Unskilled labour is one of those terms which people often absorb from pundits or books without thinking. Its worth saying out loud that unskilled labour is labour which is common, or labour which employers can easily replace. It does not mean ignorant, or uneducated, or that anyone from a different society could do it.
In an agrarian society, jobs which require deep knowledge of using hand tools, tending plants and animals, spinning and weaving, and efficiently doing heavy manual labour are unskilled. In societies with universal education, jobs which require reading, writing, and arithmetic are unskilled. It takes years of practice to acquire these skills, but they don’t give better wages than jobs which require pure muscle power or basic spoken language, because too many workers already have them. (For example, someone who bags groceries at a Canadian supermarket earns about as much as someone who enters information from handwritten forms into a computer).
Pay for sessional instructors / adjunct professors is about minimum wage despite the lack of job security. This is because there are many more people with a PhD than stable jobs which require a PhD, so some are willing to take a job on bad terms to keep a connection to a university and get work experience which might lead to one of those coveted tenure-track jobs. Anyone who has done a manual labour job such as tree planting finds that it takes at least a summer to catch up with the experienced workers. But tree planting is unskilled labour, because any healthy young person can do them, so if one batch of workers asks for better terms, its easy to hire another batch.
We tend to forget how hard we worked to learn things like reading and writing. And we rarely see the societies where baby girls are given a spindle as early as they can sit up. So we often overlook what goes in to ‘unskilled’ jobs.
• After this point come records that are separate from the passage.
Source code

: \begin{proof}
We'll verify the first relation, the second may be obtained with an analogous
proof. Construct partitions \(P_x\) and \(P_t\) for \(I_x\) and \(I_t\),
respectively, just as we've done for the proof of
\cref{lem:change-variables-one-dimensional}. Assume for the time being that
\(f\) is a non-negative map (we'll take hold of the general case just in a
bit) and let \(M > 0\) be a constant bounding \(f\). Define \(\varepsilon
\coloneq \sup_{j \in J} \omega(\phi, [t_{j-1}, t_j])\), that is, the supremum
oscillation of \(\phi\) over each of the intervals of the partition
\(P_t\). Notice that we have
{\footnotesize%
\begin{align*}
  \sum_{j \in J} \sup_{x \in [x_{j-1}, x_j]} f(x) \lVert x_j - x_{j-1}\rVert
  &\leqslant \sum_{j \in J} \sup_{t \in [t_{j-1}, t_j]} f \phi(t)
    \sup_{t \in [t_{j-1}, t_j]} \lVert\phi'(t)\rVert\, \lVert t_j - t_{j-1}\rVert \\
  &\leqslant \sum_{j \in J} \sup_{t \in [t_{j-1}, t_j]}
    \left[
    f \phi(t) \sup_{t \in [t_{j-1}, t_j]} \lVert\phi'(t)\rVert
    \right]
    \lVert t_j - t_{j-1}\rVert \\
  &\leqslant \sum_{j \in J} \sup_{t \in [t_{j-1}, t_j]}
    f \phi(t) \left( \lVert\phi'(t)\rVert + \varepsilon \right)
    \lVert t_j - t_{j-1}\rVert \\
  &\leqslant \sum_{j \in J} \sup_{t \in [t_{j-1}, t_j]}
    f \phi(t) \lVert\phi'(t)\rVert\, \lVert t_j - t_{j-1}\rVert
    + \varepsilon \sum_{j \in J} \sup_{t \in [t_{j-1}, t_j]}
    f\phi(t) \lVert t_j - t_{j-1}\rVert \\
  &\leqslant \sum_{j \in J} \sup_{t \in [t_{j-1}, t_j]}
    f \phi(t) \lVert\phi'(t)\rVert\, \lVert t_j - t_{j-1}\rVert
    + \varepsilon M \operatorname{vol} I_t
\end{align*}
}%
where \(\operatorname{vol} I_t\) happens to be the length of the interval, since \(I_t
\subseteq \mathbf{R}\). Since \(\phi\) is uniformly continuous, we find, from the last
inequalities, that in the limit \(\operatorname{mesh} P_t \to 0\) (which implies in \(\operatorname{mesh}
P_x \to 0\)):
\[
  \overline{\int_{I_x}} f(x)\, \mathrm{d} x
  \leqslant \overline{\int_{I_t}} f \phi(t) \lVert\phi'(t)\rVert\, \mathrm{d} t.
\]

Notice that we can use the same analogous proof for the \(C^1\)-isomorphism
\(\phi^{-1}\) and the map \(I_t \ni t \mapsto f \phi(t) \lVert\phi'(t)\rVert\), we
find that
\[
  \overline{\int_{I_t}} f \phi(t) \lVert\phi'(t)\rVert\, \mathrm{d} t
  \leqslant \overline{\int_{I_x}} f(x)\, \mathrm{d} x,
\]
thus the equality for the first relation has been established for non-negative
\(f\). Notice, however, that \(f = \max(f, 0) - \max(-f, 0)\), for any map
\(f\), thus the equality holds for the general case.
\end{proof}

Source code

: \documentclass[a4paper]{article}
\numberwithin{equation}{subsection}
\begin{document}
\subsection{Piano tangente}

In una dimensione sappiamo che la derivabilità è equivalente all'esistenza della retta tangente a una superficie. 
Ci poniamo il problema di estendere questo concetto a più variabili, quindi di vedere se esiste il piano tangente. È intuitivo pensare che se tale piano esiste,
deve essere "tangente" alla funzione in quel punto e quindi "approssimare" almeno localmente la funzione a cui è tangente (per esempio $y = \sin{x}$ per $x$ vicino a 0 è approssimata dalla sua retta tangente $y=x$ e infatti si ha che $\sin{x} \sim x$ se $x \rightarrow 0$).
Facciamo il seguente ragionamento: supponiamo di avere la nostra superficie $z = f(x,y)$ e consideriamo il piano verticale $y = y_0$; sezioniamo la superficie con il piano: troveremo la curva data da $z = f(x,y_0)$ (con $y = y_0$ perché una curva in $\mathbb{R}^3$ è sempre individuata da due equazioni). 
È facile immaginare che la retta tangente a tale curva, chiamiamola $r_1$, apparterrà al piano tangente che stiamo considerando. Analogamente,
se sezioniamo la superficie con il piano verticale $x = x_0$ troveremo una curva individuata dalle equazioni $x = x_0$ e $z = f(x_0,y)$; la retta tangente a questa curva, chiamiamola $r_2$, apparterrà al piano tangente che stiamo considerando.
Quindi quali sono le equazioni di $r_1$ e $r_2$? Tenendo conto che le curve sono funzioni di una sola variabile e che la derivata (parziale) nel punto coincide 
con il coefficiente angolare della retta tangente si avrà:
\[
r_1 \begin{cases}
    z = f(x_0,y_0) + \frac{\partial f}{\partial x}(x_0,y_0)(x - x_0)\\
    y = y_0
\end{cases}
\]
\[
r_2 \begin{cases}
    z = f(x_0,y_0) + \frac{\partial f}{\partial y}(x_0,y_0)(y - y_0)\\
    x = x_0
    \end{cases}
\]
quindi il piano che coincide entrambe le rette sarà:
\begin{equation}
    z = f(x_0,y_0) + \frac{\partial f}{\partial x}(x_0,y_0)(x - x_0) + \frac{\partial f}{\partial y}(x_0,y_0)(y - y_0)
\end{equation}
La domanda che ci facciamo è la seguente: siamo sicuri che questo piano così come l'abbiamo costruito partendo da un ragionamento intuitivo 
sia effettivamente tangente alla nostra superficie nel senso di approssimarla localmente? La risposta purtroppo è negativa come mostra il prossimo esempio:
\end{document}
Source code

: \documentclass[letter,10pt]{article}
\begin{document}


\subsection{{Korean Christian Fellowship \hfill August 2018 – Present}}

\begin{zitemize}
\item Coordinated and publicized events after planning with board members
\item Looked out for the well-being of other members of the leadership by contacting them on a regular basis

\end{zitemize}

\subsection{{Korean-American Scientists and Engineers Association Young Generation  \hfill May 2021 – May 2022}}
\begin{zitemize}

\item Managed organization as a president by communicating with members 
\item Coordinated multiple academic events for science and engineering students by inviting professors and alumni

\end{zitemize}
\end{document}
If you are a worker who uses the term ‘unskilled labour’, you might want to think why you use a term from the boss’ perspective. And when you read news magazines, you might also want to think about whose side they are on in disputes between workers and bosses. It is odd that newspapers traditionally have a business and investment section, not a labour section! In the 20th century, most newspaper readers were workers not rentiers (although that has probably changed).